Они нашли Изольду Тихоновну по объявлению (не карлики, а Прикольские, разумеется), когда мама Оли и Бори вдруг решила что-то изменить в своей судьбе и устроиться на работу в магазин. Не будем скрывать, что уход на работу мамы и приход вместо неё Изольды Тихоновны близнецы восприняли в штыки. Особенно Оля – в первый же день пребывания Кикиморы в доме она подсыпала ей в суп сушёных мотылей, на которых летом рыбачил папа. Изольда Тихоновна мотылей съела и ничего необычного не заметила. Это утвердило Олю в мысли, что Изольда Тихоновна – нечеловек.

– Она нечеловек, – сказала Оля Боре в ту же самую ночь.
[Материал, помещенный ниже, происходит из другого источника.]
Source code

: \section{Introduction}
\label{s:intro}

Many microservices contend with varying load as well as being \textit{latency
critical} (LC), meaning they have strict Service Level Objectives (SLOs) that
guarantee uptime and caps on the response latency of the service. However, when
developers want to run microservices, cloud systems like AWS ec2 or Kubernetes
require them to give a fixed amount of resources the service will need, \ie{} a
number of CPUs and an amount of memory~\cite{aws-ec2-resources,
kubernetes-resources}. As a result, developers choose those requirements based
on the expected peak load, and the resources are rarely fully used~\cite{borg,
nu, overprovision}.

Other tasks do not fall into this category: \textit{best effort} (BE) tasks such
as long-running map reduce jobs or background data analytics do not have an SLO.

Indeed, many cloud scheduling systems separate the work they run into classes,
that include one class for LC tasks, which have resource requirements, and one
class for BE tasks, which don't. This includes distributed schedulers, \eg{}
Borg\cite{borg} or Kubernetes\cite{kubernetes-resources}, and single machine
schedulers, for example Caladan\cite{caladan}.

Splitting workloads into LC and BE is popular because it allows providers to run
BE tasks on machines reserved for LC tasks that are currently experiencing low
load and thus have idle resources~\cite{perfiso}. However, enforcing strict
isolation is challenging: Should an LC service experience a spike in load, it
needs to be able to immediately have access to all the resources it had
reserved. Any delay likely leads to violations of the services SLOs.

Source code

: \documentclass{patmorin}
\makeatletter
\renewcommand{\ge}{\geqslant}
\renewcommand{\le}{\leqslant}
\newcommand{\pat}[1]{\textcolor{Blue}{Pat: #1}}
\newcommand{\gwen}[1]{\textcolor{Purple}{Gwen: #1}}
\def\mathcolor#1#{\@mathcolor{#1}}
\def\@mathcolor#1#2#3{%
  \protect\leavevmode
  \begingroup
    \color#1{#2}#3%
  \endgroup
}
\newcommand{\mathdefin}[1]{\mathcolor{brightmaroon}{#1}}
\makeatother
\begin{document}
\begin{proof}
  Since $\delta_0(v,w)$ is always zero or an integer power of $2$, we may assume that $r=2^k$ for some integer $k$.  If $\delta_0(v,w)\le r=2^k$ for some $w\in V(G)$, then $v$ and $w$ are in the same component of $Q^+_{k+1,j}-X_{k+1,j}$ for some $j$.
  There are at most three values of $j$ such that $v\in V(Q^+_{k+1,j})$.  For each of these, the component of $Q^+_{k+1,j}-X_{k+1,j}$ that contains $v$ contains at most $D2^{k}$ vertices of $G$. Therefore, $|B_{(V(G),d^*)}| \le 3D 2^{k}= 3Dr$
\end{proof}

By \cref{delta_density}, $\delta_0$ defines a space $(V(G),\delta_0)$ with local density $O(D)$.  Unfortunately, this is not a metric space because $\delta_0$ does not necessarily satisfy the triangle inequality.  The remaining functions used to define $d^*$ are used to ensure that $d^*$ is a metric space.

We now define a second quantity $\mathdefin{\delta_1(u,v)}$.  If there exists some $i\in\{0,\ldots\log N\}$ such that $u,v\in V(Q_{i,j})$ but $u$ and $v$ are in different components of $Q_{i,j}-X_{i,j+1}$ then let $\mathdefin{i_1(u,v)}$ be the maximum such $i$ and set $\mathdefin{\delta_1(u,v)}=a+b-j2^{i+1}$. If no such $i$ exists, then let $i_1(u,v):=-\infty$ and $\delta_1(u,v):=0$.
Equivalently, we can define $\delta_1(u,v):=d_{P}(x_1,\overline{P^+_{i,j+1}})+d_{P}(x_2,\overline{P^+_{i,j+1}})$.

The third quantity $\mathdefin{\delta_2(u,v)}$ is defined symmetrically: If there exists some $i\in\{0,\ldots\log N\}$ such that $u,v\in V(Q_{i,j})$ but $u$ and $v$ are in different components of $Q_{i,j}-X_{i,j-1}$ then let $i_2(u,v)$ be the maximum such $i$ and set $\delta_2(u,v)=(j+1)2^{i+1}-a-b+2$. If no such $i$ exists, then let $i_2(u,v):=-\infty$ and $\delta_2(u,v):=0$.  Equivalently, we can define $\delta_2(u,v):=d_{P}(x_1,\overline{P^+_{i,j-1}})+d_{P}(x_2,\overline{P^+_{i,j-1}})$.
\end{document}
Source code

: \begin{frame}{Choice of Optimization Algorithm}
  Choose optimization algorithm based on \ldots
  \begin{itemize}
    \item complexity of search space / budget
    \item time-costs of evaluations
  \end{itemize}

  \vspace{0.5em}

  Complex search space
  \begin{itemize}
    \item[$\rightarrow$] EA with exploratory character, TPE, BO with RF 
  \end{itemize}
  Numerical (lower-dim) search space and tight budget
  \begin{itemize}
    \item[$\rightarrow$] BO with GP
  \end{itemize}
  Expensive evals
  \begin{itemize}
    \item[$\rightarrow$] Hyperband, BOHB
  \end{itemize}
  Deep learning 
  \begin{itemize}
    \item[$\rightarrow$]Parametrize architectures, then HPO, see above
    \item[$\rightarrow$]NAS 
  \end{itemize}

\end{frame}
– А кто? – испугался Боря.

– Я же говорю: НЕЧЕЛОВЕК. Разве человек при входе в чужой дом говорит: «Здравствуйте, меня зовут Изольда Тихоновна. А почему у вашей входной двери нет прорезиненного коврика?» Разве человек, садясь обедать за чужой кухонный стол, протирает дезинфицирующей салфеткой нож, вилку и сиденье стула? Разве человек нюхает, чем пахнет в чужом холодильнике, прежде чем поставить туда свой вонючий кефирный гриб? Разве человек пьёт грибы? Разве человек ест сушёного мотыля? РАЗВЕ ЧЕЛОВЕК НЕНАВИДИТ ДЕТЕЙ?

– С чего ты взяла, что она нас ненавидит? – спросил Боря.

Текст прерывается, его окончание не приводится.